• Directions: Return every line in the entries below where the word "between" shows up.

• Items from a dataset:

------------------------------

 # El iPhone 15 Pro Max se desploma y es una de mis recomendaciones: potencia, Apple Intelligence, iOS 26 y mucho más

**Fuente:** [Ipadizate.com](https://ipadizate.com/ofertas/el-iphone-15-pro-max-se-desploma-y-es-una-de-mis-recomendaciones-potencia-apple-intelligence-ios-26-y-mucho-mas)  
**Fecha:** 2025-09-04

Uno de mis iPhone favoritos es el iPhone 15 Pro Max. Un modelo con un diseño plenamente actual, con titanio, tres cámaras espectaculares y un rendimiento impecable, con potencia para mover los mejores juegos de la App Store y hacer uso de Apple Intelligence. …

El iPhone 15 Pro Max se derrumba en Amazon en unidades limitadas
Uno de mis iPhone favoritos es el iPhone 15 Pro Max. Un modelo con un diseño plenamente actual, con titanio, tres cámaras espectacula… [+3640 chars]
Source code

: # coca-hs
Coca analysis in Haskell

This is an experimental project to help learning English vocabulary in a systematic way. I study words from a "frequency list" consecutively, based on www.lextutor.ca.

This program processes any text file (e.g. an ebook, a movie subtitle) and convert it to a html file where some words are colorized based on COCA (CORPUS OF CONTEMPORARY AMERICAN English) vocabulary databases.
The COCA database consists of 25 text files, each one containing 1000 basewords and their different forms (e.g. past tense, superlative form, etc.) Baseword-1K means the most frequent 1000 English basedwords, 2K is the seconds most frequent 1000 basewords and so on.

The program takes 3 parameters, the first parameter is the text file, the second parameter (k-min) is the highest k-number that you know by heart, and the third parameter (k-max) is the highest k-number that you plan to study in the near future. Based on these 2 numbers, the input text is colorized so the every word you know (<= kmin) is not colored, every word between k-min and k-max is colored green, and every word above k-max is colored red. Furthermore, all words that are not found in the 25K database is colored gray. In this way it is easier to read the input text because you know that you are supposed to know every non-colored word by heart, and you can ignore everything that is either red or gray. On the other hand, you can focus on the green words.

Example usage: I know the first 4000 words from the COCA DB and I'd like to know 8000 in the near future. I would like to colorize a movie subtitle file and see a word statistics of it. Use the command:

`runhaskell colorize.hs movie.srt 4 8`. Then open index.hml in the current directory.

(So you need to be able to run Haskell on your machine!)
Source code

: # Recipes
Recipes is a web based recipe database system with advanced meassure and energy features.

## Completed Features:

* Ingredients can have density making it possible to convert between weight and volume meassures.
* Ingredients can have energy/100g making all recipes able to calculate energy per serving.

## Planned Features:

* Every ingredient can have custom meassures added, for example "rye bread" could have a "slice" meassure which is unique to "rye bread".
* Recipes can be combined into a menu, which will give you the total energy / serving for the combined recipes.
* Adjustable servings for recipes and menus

------------------------------

• Answer to this task:
The program takes 3 parameters, the first parameter is the text file, the second parameter (k-min) is the highest k-number that you know by heart, and the third parameter (k-max) is the highest k-number that you plan to study in the near future. Based on these 2 numbers, the input text is colorized so the every word you know (<= kmin) is not colored, every word between k-min and k-max is colored green, and every word above k-max is colored red. Furthermore, all words that are not found in the 25K database is colored gray. In this way it is easier to read the input text because you know that you are supposed to know every non-colored word by heart, and you can ignore everything that is either red or gray. On the other hand, you can focus on the green words.
* Ingredients can have density making it possible to convert between weight and volume meassures.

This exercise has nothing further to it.